FWIW, the main Trickster figure in LOTR is Bombadil.

I still can't find one in HP, which I find both curious and interesting.

Have also not forgotten promise (now one month old) to deal Mighty Cold War Humor Death Blow Challenge to [livejournal.com profile] black_dog upthread. Am currently researching Judith Exner/Marilyn Monroe/Luttwak connection. Stay tuned.

Date: 2003-12-23 10:11 pm (UTC)
lorem_ipsum: Chiana in profile, head back, eyes closed (the right detail)
From: [personal profile] lorem_ipsum
The only trick of Odysseus' that I remember with any specificity is how he summoned Achilles to the Trojan War. Okay, and the whole wooden horse thing was his idea.

Frodo is certainly no Trickster (he has no madness in him, and no folly, and though he loses his home, he is not by nature homeless or rootless);

Yeah. Poor little guy, he tries. I think the closest he ever really got was the table-dancing scene in the Prancing Pony. From Weathertop on out, he's clearly operating on a different wavelength from Bilbo.

~

Just to pretend for awhile that I am not totally maniacally hobbit-obsessed, let me see if I can remember my Trickster mythology from college:

Brer Rabbit (African-American) and Rabbit (African) and Bugs Bunny; Reynard (French) and kitsune (Japanese); Coyote (Native American)... Hyena, I think, but I can't remember where that came from.

From Genesis, there's Jacob and his mother and Rachel and her father (our major texts that semester were Genesis, Mann's _Joseph and His Brothers_, Wagner's Ring Cycle, and a couple other things that didn't really have Tricksters in them afaicr).
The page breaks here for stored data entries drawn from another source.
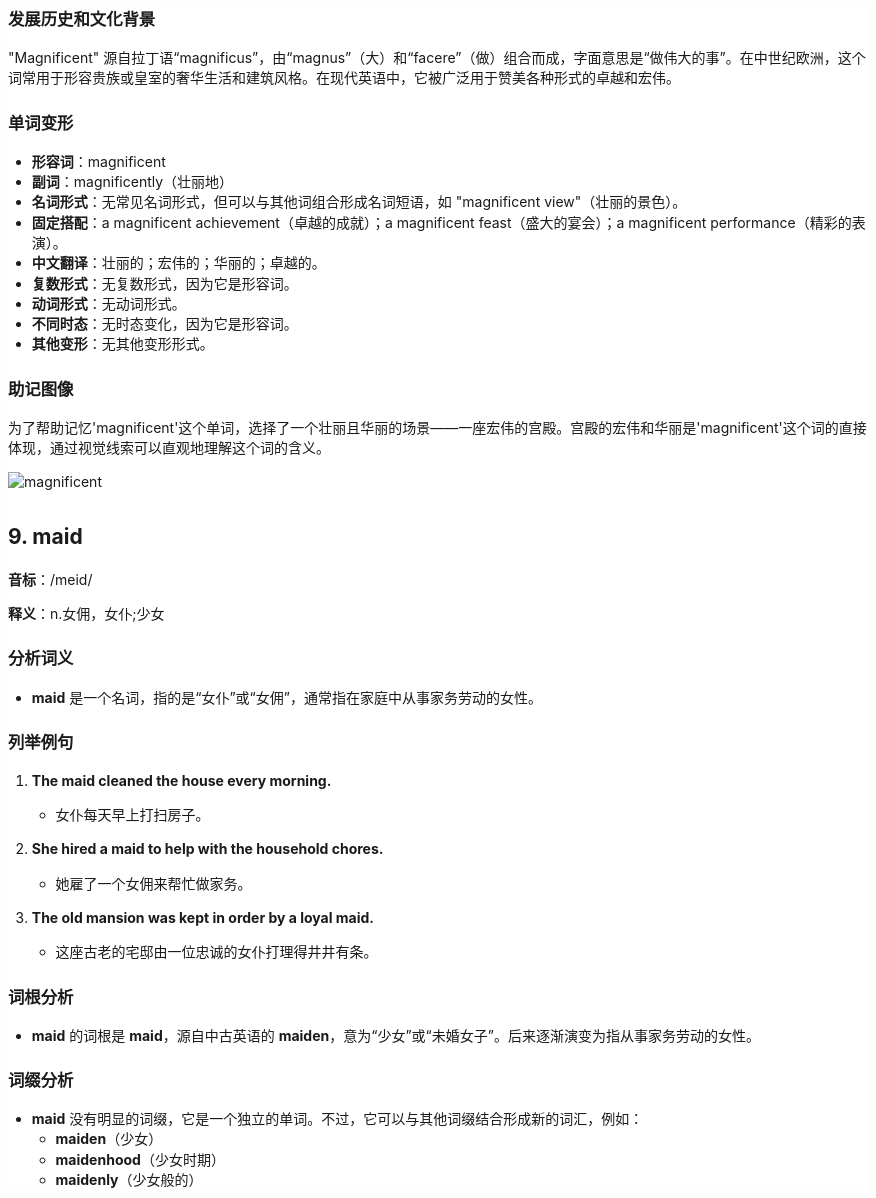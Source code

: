 ### 发展历史和文化背景
"Magnificent" 源自拉丁语“magnificus”，由“magnus”（大）和“facere”（做）组合而成，字面意思是“做伟大的事”。在中世纪欧洲，这个词常用于形容贵族或皇室的奢华生活和建筑风格。在现代英语中，它被广泛用于赞美各种形式的卓越和宏伟。

### 单词变形
- **形容词**：magnificent  
- **副词**：magnificently（壮丽地）  
- **名词形式**：无常见名词形式，但可以与其他词组合形成名词短语，如 "magnificent view"（壮丽的景色）。  
- **固定搭配**：a magnificent achievement（卓越的成就）；a magnificent feast（盛大的宴会）；a magnificent performance（精彩的表演）。  
- **中文翻译**：壮丽的；宏伟的；华丽的；卓越的。  
- **复数形式**：无复数形式，因为它是形容词。  
- **动词形式**：无动词形式。  
- **不同时态**：无时态变化，因为它是形容词。  
- **其他变形**：无其他变形形式。  

### 助记图像

为了帮助记忆'magnificent'这个单词，选择了一个壮丽且华丽的场景——一座宏伟的宫殿。宫殿的宏伟和华丽是'magnificent'这个词的直接体现，通过视觉线索可以直观地理解这个词的含义。

![magnificent](/imgs/cet4/m/magnificent.jpg)

## 9. maid

**音标**：/meid/

**释义**：n.女佣，女仆;少女

### 分析词义

- **maid** 是一个名词，指的是“女仆”或“女佣”，通常指在家庭中从事家务劳动的女性。

### 列举例句

1. **The maid cleaned the house every morning.**  
   - 女仆每天早上打扫房子。
   
2. **She hired a maid to help with the household chores.**  
   - 她雇了一个女佣来帮忙做家务。
   
3. **The old mansion was kept in order by a loyal maid.**  
   - 这座古老的宅邸由一位忠诚的女仆打理得井井有条。

### 词根分析

- **maid** 的词根是 **maid**，源自中古英语的 **maiden**，意为“少女”或“未婚女子”。后来逐渐演变为指从事家务劳动的女性。

### 词缀分析

- **maid** 没有明显的词缀，它是一个独立的单词。不过，它可以与其他词缀结合形成新的词汇，例如：  
  - **maiden**（少女）  
  - **maidenhood**（少女时期）  
  - **maidenly**（少女般的）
Shinto mythology has some funny story about Amaterasu (sun goddess) sulking in her cave, and none of the other deities can lure her out. The Trickster (whose name I can't remember, but who iirc is an old hag) sneaks into Amaterasu's cave and flashes her pussy to make the goddess laugh.

Erm. I suspect I'm getting that one mixed up with one about the Egyptian gods. I don't know.

Date: 2003-12-24 03:43 am (UTC)
From: [identity profile] malsperanza.livejournal.com
No, that's right, I think. She is related to an obscure archaic Greek goddess named Baubo, who also flashes. Also Sheela-na-gig.

Odysseus has a whole bag of tricks in The Odyssey--sneaking out of the Cyclops' cave and stealing his sheep, tricking the Sirens, etc. He is called "polytropos" in the first line of the poem, usually translated as "man of many ways," or "many minds." The word (poly + trope: many turns, or many figures) implies clever, tricksy, multifarious, complex, many-masked, even sly or slippish.

Date: 2003-12-24 10:05 pm (UTC)
lorem_ipsum: Chiana in profile, head back, eyes closed (Draper print by anniesj)
From: [personal profile] lorem_ipsum
In my senior year of college, I took a one-semester eight-unit course on the Greeks (mostly lit and phil), which I got through by the skin of my teeth. I had had a pretty good grounding in the classics, which is what saved me. I was pretty depressed at the time, so my memory of the Iliad & Odyssey is pretty much a blur.